A glory is an optical phenomenon produced by light reflected toward its source by a cloud of uniformly-sized water droplets. A glory can have multiple colored rings. The angular size is much smaller than a rainbow, about 5° to 20°, depending on the size of the droplets. Since it is seen in the direction opposite the sun it is most commonly observed while airborne, with the glory surrounding the airplane’s shadow on clouds.

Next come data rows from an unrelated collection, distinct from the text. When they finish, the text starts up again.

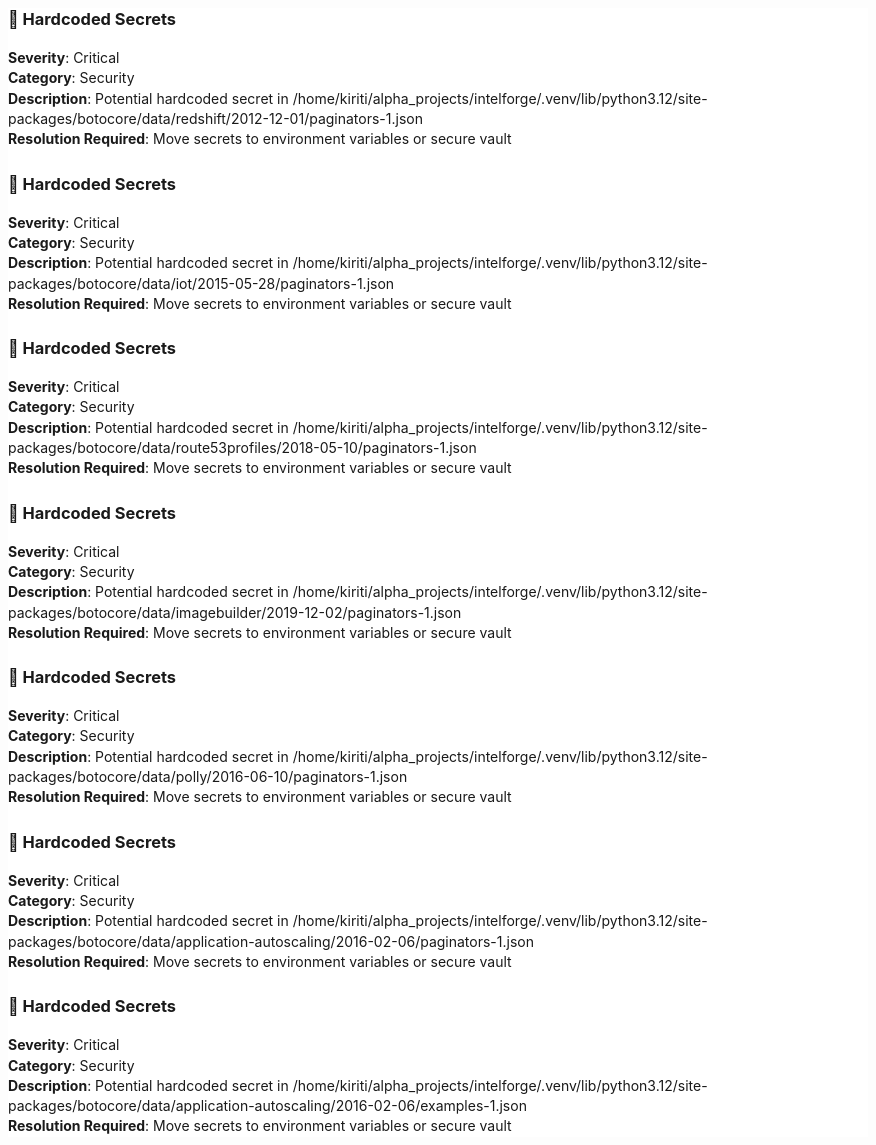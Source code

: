 ### 🔴 Hardcoded Secrets

**Severity**: Critical  
**Category**: Security  
**Description**: Potential hardcoded secret in /home/kiriti/alpha_projects/intelforge/.venv/lib/python3.12/site-packages/botocore/data/redshift/2012-12-01/paginators-1.json  
**Resolution Required**: Move secrets to environment variables or secure vault  

### 🔴 Hardcoded Secrets

**Severity**: Critical  
**Category**: Security  
**Description**: Potential hardcoded secret in /home/kiriti/alpha_projects/intelforge/.venv/lib/python3.12/site-packages/botocore/data/iot/2015-05-28/paginators-1.json  
**Resolution Required**: Move secrets to environment variables or secure vault  

### 🔴 Hardcoded Secrets

**Severity**: Critical  
**Category**: Security  
**Description**: Potential hardcoded secret in /home/kiriti/alpha_projects/intelforge/.venv/lib/python3.12/site-packages/botocore/data/route53profiles/2018-05-10/paginators-1.json  
**Resolution Required**: Move secrets to environment variables or secure vault  

### 🔴 Hardcoded Secrets

**Severity**: Critical  
**Category**: Security  
**Description**: Potential hardcoded secret in /home/kiriti/alpha_projects/intelforge/.venv/lib/python3.12/site-packages/botocore/data/imagebuilder/2019-12-02/paginators-1.json  
**Resolution Required**: Move secrets to environment variables or secure vault  

### 🔴 Hardcoded Secrets

**Severity**: Critical  
**Category**: Security  
**Description**: Potential hardcoded secret in /home/kiriti/alpha_projects/intelforge/.venv/lib/python3.12/site-packages/botocore/data/polly/2016-06-10/paginators-1.json  
**Resolution Required**: Move secrets to environment variables or secure vault  

### 🔴 Hardcoded Secrets

**Severity**: Critical  
**Category**: Security  
**Description**: Potential hardcoded secret in /home/kiriti/alpha_projects/intelforge/.venv/lib/python3.12/site-packages/botocore/data/application-autoscaling/2016-02-06/paginators-1.json  
**Resolution Required**: Move secrets to environment variables or secure vault  

### 🔴 Hardcoded Secrets

**Severity**: Critical  
**Category**: Security  
**Description**: Potential hardcoded secret in /home/kiriti/alpha_projects/intelforge/.venv/lib/python3.12/site-packages/botocore/data/application-autoscaling/2016-02-06/examples-1.json  
**Resolution Required**: Move secrets to environment variables or secure vault  
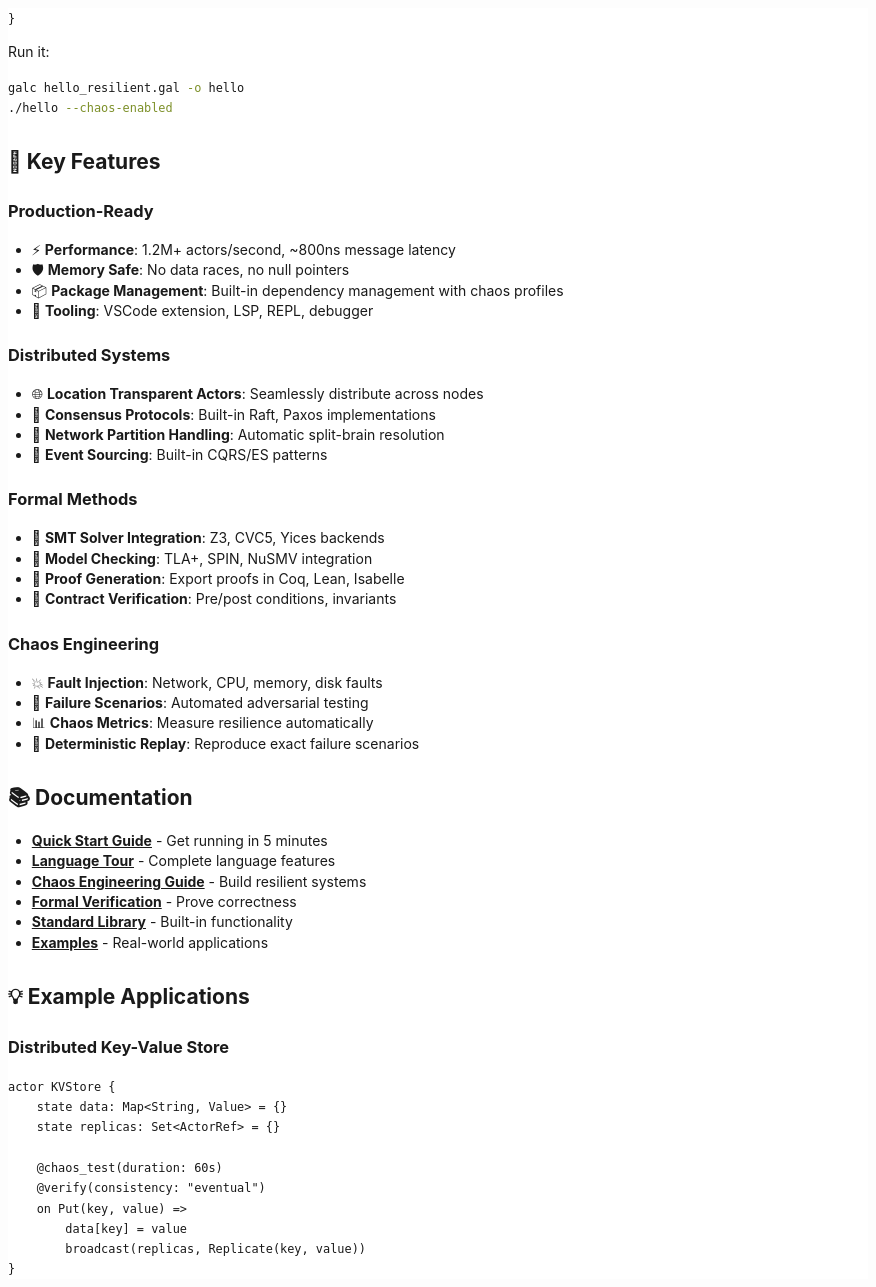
 ```gal
}
```

Run it:
```bash
galc hello_resilient.gal -o hello
./hello --chaos-enabled
```

## 🎯 Key Features

### Production-Ready
- ⚡ **Performance**: 1.2M+ actors/second, ~800ns message latency
- 🛡️ **Memory Safe**: No data races, no null pointers
- 📦 **Package Management**: Built-in dependency management with chaos profiles
- 🔧 **Tooling**: VSCode extension, LSP, REPL, debugger

### Distributed Systems
- 🌐 **Location Transparent Actors**: Seamlessly distribute across nodes
- 🔄 **Consensus Protocols**: Built-in Raft, Paxos implementations
- 📡 **Network Partition Handling**: Automatic split-brain resolution
- 💾 **Event Sourcing**: Built-in CQRS/ES patterns

### Formal Methods
- 🔬 **SMT Solver Integration**: Z3, CVC5, Yices backends
- 📐 **Model Checking**: TLA+, SPIN, NuSMV integration
- 📜 **Proof Generation**: Export proofs in Coq, Lean, Isabelle
- 🎯 **Contract Verification**: Pre/post conditions, invariants

### Chaos Engineering
- 💥 **Fault Injection**: Network, CPU, memory, disk faults
- 🎲 **Failure Scenarios**: Automated adversarial testing
- 📊 **Chaos Metrics**: Measure resilience automatically
- 🔄 **Deterministic Replay**: Reproduce exact failure scenarios

## 📚 Documentation

- [**Quick Start Guide**](docs/QUICKSTART.md) - Get running in 5 minutes
- [**Language Tour**](docs/language_tour.md) - Complete language features
- [**Chaos Engineering Guide**](docs/chaos_engineering.md) - Build resilient systems
- [**Formal Verification**](docs/verification.md) - Prove correctness
- [**Standard Library**](docs/stdlib.md) - Built-in functionality
- [**Examples**](examples/) - Real-world applications

## 💡 Example Applications

### Distributed Key-Value Store
```gal
actor KVStore {
    state data: Map<String, Value> = {}
    state replicas: Set<ActorRef> = {}
    
    @chaos_test(duration: 60s)
    @verify(consistency: "eventual")
    on Put(key, value) =>
        data[key] = value
        broadcast(replicas, Replicate(key, value))
}
```
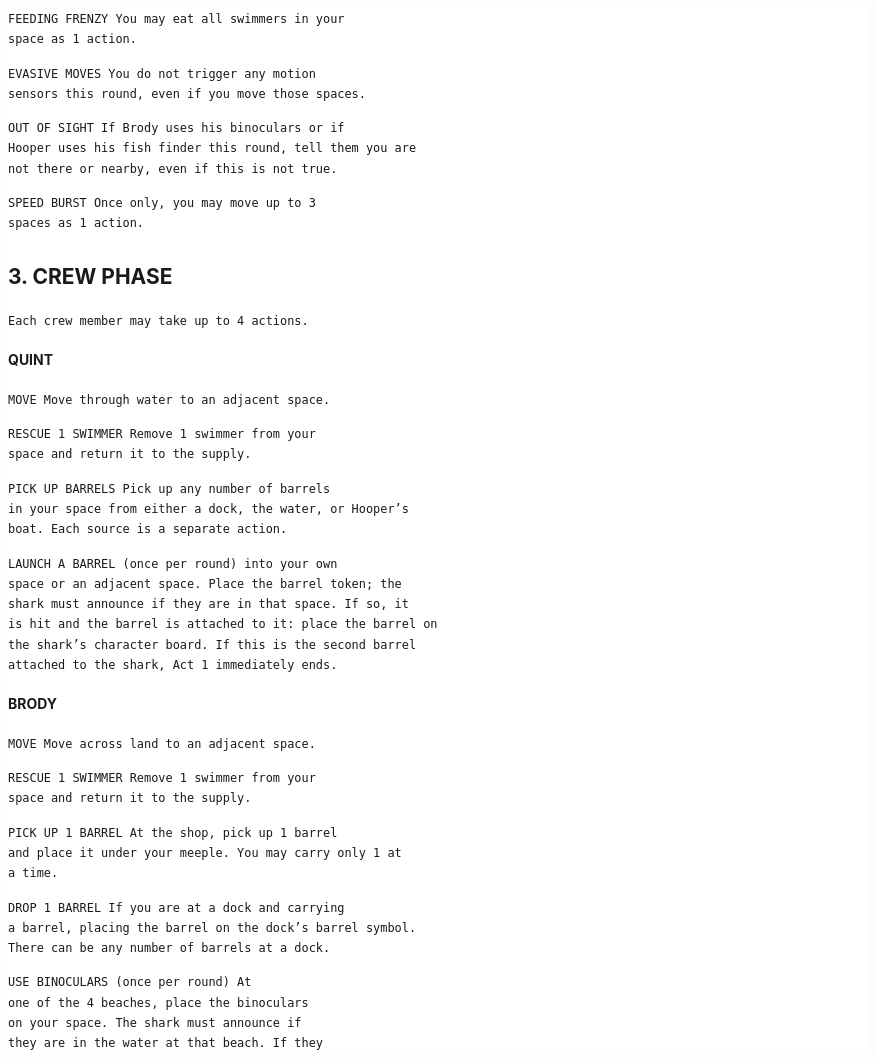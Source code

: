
 ```
FEEDING FRENZY You may eat all swimmers in your
space as 1 action.
```
```
EVASIVE MOVES You do not trigger any motion
sensors this round, even if you move those spaces.
```
```
OUT OF SIGHT If Brody uses his binoculars or if
Hooper uses his fish finder this round, tell them you are
not there or nearby, even if this is not true.
```
```
SPEED BURST Once only, you may move up to 3
spaces as 1 action.
```
## 3. CREW PHASE

```
Each crew member may take up to 4 actions.
```
#### QUINT

```
MOVE Move through water to an adjacent space.
```
```
RESCUE 1 SWIMMER Remove 1 swimmer from your
space and return it to the supply.
```
```
PICK UP BARRELS Pick up any number of barrels
in your space from either a dock, the water, or Hooper’s
boat. Each source is a separate action.
```
```
LAUNCH A BARREL (once per round) into your own
space or an adjacent space. Place the barrel token; the
shark must announce if they are in that space. If so, it
is hit and the barrel is attached to it: place the barrel on
the shark’s character board. If this is the second barrel
attached to the shark, Act 1 immediately ends.
```
#### BRODY

```
MOVE Move across land to an adjacent space.
```
```
RESCUE 1 SWIMMER Remove 1 swimmer from your
space and return it to the supply.
```
```
PICK UP 1 BARREL At the shop, pick up 1 barrel
and place it under your meeple. You may carry only 1 at
a time.
```
```
DROP 1 BARREL If you are at a dock and carrying
a barrel, placing the barrel on the dock’s barrel symbol.
There can be any number of barrels at a dock.
```
```
USE BINOCULARS (once per round) At
one of the 4 beaches, place the binoculars
on your space. The shark must announce if
they are in the water at that beach. If they
```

A historical name for this phenomena is the Brocken Spectre or Brocken bow. The name derives from the Brocken, the tallest peak of the Harz mountain range in Germany. Because the peak is above the cloud level, and the area is frequently misty, the condition of a shadow cast onto a cloud layer is relatively favored. The appearance of giant shadows that seemed to move by themselves due to the movement of the cloud layer (this movement is another part of the definition of the Brocken Spectre), and which were surrounded by optical glory halos, may have contributed to the reputation the Harz mountains hold as a refuge for witches and evil spirits. In Goethe’s Faust, the Brocken is called the Blocksberg and is the site of the Witches’ Sabbath on Walpurgis Night.
C. T. R. Wilson saw a glory while working as a temporary observer at the Ben Nevis weather station. Inspired by the impressive sight, he decided to build a device for creating clouds in the laboratory, so that he could make a synthetic, small-scale glory. His work led directly to the cloud chamber, a device for detecting ionizing radiation.